## ASSIGNED TASK
Reproduce the opening lines of the records exactly, up to and including the line in which "Operating band |" occurs.

## INPUT DATA
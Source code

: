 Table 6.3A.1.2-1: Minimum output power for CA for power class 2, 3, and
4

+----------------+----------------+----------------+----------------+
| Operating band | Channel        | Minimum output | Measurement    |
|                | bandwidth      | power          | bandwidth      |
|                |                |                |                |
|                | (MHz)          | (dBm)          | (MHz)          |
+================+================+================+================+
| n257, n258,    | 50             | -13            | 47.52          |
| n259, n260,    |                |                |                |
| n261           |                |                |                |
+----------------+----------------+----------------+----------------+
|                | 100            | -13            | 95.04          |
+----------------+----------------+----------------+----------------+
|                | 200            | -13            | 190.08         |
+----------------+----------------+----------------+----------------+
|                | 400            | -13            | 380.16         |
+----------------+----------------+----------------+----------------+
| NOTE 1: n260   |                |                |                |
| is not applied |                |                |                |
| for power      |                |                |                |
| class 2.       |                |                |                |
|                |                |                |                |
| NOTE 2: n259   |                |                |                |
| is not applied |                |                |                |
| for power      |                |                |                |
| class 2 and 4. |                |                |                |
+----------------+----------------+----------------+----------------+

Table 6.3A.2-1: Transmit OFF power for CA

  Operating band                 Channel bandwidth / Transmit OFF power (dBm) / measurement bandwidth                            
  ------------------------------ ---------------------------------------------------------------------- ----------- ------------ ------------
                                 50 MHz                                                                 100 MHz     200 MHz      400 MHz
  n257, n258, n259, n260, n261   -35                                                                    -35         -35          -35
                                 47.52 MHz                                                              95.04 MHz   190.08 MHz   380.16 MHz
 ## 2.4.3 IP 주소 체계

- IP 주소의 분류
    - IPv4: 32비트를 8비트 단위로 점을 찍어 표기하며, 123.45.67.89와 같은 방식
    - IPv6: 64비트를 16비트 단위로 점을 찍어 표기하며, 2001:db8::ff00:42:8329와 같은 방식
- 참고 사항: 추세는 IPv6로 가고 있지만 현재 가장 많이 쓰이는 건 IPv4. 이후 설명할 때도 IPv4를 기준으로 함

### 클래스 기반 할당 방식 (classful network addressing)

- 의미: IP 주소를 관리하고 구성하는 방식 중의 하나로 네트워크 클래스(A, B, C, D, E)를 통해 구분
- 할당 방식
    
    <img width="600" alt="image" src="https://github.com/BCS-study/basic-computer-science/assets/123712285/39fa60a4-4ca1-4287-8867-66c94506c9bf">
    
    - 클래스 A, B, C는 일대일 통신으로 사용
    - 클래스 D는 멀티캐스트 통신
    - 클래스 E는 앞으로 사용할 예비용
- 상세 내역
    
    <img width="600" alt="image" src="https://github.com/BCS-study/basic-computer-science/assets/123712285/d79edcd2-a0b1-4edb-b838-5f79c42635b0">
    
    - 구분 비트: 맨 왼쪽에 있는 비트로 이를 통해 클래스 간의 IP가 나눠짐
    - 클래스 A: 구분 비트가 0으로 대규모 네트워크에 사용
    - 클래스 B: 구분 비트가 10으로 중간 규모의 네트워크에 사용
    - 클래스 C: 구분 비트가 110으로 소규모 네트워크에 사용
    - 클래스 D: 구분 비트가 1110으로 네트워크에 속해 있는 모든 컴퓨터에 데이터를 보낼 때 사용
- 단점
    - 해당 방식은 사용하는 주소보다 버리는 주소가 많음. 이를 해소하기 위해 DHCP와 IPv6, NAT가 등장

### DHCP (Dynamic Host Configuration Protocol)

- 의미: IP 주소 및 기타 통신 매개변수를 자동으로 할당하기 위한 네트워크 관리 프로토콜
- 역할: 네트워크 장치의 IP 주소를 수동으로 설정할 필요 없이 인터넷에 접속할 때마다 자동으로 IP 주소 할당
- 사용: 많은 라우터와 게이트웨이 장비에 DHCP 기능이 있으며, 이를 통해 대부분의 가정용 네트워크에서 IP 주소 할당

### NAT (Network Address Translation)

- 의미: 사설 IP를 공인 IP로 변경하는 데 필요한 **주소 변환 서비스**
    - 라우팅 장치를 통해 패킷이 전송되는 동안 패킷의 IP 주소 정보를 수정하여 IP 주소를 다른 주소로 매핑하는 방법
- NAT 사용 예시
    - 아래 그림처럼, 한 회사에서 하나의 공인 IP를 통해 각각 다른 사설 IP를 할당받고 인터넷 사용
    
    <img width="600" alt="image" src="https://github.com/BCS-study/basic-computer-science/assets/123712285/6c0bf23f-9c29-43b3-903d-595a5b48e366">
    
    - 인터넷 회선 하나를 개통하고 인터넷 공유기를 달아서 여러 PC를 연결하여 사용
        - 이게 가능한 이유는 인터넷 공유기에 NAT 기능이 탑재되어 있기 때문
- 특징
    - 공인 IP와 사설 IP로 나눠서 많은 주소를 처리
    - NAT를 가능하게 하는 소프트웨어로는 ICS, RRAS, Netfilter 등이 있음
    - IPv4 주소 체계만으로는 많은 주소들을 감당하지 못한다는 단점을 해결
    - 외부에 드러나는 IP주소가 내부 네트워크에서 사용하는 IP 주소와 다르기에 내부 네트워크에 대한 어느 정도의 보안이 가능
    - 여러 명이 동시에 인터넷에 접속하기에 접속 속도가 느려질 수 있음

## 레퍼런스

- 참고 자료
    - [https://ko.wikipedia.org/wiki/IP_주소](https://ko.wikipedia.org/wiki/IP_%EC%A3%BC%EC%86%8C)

## SOLVED EXERCISE
Source code

: Table 6.3A.1.2-1: Minimum output power for CA for power class 2, 3, and
4

+----------------+----------------+----------------+----------------+
| Operating band | Channel        | Minimum output | Measurement    |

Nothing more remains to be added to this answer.